Take nothing but the lines from the one with "As a recent" through the one with "Kết quả Patern01_Abstract_Factory" in the entries below, both ends kept, and return them exactly with pictures left out.

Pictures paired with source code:
= = = = =
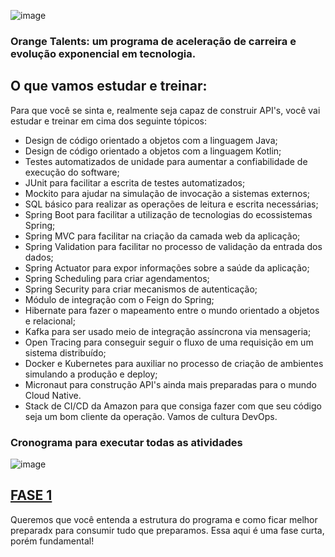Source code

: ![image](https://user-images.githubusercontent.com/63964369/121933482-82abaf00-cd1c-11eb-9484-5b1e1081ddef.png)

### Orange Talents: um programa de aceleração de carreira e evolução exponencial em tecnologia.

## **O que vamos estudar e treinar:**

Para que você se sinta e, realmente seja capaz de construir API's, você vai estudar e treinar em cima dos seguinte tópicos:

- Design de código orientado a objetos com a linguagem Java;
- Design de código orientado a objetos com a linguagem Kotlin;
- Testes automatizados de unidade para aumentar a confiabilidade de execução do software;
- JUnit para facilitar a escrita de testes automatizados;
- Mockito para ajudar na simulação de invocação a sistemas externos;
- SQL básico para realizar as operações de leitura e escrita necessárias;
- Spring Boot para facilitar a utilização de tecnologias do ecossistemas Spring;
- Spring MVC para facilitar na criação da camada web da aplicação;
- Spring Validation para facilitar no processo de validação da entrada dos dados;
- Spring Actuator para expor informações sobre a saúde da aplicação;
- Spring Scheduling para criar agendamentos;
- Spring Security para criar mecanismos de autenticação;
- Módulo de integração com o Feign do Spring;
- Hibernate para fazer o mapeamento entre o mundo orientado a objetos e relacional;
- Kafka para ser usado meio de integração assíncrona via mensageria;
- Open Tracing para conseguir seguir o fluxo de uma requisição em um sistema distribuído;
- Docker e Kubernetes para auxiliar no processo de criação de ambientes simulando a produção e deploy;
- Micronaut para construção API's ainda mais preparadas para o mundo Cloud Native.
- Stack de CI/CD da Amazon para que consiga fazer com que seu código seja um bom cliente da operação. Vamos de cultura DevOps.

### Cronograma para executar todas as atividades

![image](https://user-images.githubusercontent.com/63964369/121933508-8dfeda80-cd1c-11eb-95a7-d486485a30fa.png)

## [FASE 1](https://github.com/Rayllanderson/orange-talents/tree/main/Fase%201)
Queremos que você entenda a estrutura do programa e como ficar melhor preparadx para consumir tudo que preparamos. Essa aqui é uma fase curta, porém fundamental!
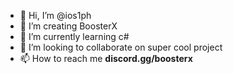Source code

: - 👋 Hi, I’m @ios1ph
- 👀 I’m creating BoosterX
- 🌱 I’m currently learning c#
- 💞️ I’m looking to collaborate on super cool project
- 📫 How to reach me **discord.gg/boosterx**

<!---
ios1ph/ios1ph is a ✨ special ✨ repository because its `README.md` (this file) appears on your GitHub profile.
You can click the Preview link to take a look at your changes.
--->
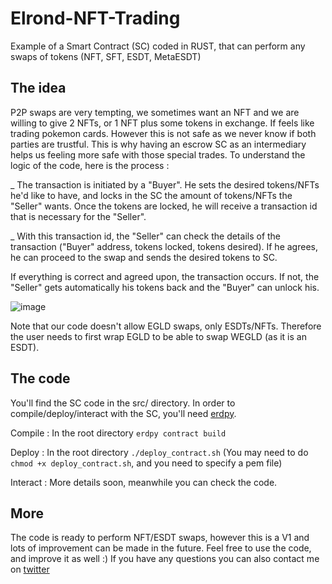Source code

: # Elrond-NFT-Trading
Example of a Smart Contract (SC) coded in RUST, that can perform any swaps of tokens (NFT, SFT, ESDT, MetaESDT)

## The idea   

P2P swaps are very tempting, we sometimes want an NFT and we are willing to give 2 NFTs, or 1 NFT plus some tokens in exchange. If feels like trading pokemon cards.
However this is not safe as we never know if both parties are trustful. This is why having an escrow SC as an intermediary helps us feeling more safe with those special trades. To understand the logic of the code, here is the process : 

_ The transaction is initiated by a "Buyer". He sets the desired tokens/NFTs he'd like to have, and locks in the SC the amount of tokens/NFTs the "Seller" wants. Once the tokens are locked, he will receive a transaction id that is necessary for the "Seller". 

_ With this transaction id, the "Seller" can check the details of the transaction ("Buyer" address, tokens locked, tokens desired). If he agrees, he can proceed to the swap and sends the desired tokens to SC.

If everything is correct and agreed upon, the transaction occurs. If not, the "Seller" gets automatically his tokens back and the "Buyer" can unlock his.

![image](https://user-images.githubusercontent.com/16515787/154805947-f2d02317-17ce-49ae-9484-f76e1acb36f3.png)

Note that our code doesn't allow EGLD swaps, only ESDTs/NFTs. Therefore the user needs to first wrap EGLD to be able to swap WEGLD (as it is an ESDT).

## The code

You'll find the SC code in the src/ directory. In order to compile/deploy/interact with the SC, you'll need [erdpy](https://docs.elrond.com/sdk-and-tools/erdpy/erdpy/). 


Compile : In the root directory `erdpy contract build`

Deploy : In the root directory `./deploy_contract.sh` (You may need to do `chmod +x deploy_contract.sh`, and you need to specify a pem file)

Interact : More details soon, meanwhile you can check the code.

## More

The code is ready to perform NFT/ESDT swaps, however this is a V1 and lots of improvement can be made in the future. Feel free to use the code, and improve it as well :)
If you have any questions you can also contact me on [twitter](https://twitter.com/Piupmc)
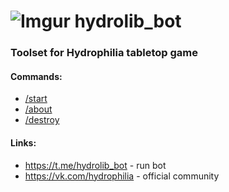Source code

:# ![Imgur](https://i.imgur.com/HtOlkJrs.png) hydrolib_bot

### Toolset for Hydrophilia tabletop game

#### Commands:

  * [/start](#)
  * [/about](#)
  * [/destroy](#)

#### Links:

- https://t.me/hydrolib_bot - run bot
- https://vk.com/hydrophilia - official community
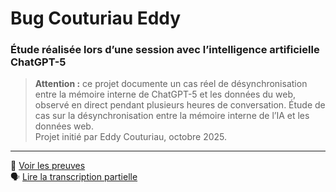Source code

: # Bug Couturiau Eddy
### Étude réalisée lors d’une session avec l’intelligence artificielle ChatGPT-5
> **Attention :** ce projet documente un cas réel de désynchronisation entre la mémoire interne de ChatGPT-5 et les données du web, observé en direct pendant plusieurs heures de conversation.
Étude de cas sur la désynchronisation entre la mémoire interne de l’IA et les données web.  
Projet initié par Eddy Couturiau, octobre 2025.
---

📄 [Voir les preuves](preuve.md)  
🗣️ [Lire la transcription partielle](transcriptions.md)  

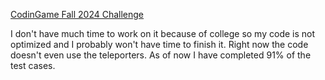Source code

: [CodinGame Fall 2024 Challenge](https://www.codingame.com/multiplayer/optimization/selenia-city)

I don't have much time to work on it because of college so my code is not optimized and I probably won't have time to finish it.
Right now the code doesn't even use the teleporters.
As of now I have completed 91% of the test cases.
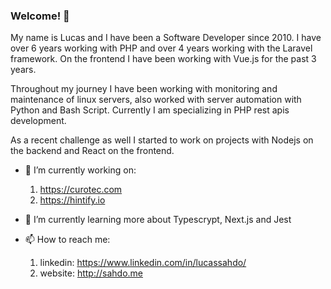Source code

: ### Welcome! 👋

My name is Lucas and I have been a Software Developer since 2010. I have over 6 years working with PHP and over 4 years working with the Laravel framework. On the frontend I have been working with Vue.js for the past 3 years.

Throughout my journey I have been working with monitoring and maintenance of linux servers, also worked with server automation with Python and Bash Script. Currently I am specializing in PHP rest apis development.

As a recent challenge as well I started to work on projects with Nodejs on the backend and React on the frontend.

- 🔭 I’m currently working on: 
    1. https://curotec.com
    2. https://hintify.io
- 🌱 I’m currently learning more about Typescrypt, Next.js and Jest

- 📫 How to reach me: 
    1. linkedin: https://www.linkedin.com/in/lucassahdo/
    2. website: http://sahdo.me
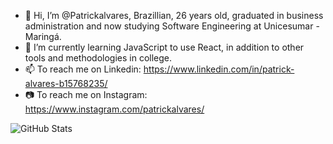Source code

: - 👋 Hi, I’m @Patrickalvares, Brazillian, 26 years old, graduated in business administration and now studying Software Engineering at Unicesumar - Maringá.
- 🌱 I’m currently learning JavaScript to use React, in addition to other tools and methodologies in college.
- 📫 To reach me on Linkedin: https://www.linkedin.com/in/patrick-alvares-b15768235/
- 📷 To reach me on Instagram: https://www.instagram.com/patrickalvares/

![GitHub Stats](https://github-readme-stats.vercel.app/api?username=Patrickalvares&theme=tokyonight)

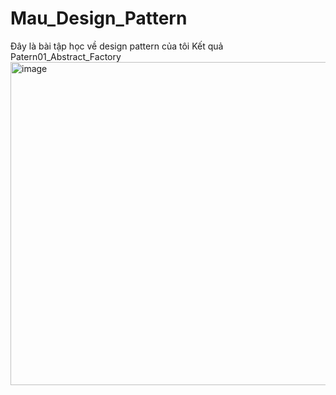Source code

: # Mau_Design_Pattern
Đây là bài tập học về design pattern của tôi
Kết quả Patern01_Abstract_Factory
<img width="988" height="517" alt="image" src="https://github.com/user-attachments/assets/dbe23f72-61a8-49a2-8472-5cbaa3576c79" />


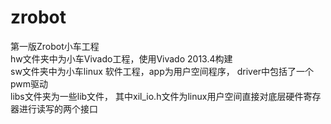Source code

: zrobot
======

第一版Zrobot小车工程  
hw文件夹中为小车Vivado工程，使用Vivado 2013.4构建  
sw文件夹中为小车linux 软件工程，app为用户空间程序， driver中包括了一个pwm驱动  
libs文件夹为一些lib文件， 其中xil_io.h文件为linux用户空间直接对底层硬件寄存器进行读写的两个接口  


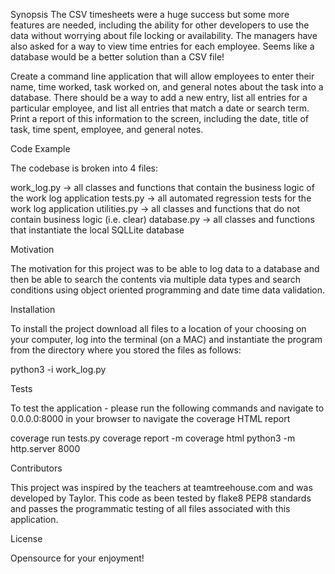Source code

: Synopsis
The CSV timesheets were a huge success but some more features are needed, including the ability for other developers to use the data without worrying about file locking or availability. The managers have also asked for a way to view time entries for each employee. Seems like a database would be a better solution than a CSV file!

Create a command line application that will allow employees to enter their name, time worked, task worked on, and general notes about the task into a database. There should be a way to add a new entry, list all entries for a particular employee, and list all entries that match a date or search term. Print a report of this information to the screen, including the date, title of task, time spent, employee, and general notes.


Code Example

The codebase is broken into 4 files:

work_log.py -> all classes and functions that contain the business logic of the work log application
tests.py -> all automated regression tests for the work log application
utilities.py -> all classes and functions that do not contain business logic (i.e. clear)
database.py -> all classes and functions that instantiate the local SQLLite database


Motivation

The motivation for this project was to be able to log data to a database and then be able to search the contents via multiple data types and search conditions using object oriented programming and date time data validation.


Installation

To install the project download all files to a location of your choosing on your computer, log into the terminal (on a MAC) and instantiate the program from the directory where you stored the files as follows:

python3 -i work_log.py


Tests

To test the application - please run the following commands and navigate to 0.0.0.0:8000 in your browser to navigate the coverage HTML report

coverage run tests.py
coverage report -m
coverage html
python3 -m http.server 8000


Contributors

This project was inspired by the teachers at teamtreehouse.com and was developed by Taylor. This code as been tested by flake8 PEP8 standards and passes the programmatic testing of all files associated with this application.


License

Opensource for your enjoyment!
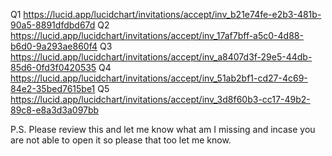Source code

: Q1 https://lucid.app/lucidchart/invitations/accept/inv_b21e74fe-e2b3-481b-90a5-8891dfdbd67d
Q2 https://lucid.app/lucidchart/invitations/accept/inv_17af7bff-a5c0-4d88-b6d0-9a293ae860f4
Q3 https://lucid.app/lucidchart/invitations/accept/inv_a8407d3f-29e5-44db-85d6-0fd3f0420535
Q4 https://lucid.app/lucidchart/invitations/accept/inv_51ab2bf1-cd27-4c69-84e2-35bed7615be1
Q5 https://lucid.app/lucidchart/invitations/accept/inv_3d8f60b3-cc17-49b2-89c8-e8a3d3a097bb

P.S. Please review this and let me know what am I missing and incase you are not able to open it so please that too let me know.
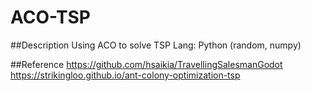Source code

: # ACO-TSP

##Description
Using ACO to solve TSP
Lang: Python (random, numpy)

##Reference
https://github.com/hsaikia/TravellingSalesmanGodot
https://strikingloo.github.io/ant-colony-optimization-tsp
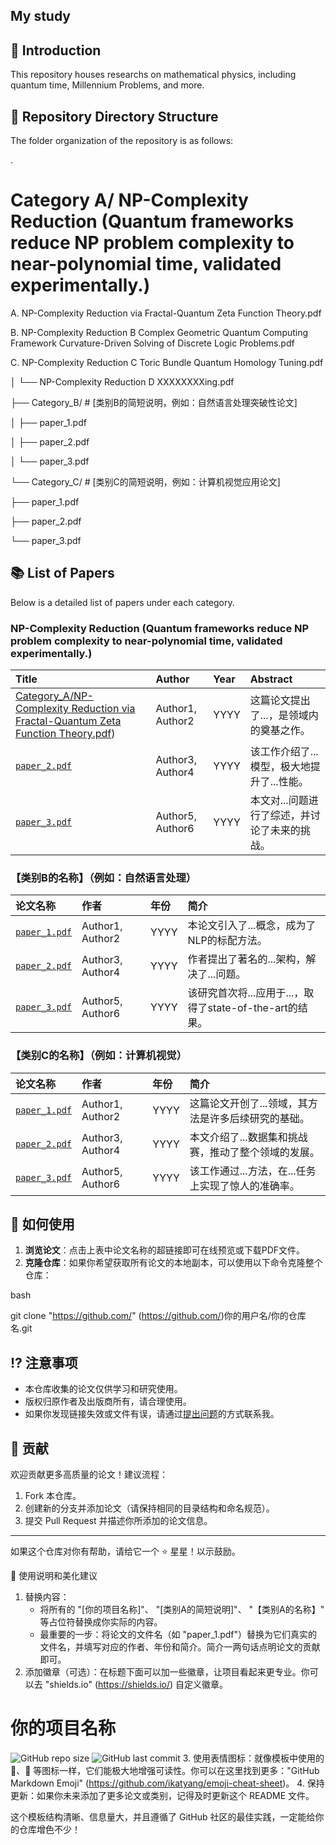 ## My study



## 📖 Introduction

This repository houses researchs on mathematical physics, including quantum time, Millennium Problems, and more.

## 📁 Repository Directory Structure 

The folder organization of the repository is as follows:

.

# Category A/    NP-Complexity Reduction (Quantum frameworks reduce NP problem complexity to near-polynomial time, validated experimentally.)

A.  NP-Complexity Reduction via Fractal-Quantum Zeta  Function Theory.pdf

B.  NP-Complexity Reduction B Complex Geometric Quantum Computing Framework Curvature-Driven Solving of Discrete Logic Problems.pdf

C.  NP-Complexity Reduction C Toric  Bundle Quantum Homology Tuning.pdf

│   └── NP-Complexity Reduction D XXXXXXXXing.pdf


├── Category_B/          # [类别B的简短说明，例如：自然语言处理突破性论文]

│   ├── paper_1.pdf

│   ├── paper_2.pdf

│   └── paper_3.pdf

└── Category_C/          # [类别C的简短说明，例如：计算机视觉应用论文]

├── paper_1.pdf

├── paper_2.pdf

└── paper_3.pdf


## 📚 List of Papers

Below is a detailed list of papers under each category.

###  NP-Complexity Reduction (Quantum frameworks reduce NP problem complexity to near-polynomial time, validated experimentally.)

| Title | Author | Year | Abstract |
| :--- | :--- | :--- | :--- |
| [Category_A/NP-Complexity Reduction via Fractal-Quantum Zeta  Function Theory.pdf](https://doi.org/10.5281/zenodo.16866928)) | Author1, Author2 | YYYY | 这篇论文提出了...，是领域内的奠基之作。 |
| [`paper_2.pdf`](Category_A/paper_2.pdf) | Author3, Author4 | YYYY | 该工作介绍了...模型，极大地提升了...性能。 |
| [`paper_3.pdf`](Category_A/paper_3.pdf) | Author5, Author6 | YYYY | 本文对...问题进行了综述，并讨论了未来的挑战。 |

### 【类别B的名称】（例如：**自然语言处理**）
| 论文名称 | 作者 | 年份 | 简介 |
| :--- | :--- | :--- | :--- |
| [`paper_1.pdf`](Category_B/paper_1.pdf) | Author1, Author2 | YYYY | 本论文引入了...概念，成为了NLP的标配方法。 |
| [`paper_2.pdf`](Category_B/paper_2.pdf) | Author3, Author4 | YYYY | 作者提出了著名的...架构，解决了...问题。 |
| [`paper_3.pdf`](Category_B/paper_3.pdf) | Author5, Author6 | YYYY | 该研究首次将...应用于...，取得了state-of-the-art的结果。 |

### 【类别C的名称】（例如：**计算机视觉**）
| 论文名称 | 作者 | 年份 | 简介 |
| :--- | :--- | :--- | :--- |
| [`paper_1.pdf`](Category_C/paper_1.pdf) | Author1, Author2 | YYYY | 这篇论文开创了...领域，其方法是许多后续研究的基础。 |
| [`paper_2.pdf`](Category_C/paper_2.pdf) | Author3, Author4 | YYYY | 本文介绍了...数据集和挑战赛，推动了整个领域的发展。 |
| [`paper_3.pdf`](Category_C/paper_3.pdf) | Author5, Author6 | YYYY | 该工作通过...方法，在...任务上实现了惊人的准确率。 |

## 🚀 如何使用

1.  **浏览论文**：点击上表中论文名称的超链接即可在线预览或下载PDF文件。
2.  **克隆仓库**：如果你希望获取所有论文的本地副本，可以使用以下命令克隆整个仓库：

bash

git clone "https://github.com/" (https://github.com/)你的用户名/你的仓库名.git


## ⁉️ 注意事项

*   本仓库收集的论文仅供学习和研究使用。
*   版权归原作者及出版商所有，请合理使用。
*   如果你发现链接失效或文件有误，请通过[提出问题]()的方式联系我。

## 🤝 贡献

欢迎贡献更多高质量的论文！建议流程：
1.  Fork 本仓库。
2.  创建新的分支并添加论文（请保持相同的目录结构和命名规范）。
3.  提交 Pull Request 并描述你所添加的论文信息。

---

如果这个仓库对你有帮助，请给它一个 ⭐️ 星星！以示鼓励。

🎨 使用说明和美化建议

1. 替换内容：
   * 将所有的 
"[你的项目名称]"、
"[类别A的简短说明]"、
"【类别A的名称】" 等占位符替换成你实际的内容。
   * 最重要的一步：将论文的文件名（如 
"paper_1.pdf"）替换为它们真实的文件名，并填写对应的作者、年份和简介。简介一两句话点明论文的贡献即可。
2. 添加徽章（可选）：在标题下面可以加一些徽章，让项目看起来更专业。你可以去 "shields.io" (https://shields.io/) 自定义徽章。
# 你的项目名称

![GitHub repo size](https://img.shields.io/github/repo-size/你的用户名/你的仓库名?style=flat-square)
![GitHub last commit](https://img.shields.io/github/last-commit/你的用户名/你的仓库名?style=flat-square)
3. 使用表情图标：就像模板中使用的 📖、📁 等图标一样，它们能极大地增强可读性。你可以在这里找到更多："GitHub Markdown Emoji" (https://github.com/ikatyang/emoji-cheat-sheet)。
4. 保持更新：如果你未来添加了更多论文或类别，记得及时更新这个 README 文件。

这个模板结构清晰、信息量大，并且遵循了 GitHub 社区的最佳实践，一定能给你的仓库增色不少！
= = = = =
REPLY TO THE EXERCISE:
As a recent challenge as well I started to work on projects with Nodejs on the backend and React on the frontend.

- 🔭 I’m currently working on: 
    1. https://curotec.com
    2. https://hintify.io
- 🌱 I’m currently learning more about Typescrypt, Next.js and Jest

- 📫 How to reach me: 
    1. linkedin: https://www.linkedin.com/in/lucassahdo/
    2. website: http://sahdo.me
Source code

: - 👋 Hi, I’m @Patrickalvares, Brazillian, 26 years old, graduated in business administration and now studying Software Engineering at Unicesumar - Maringá.
- 🌱 I’m currently learning JavaScript to use React, in addition to other tools and methodologies in college.
- 📫 To reach me on Linkedin: https://www.linkedin.com/in/patrick-alvares-b15768235/
- 📷 To reach me on Instagram: https://www.instagram.com/patrickalvares/

![GitHub Stats](https://github-readme-stats.vercel.app/api?username=Patrickalvares&theme=tokyonight)

Source code

: # Mau_Design_Pattern
Đây là bài tập học về design pattern của tôi
Kết quả Patern01_Abstract_Factory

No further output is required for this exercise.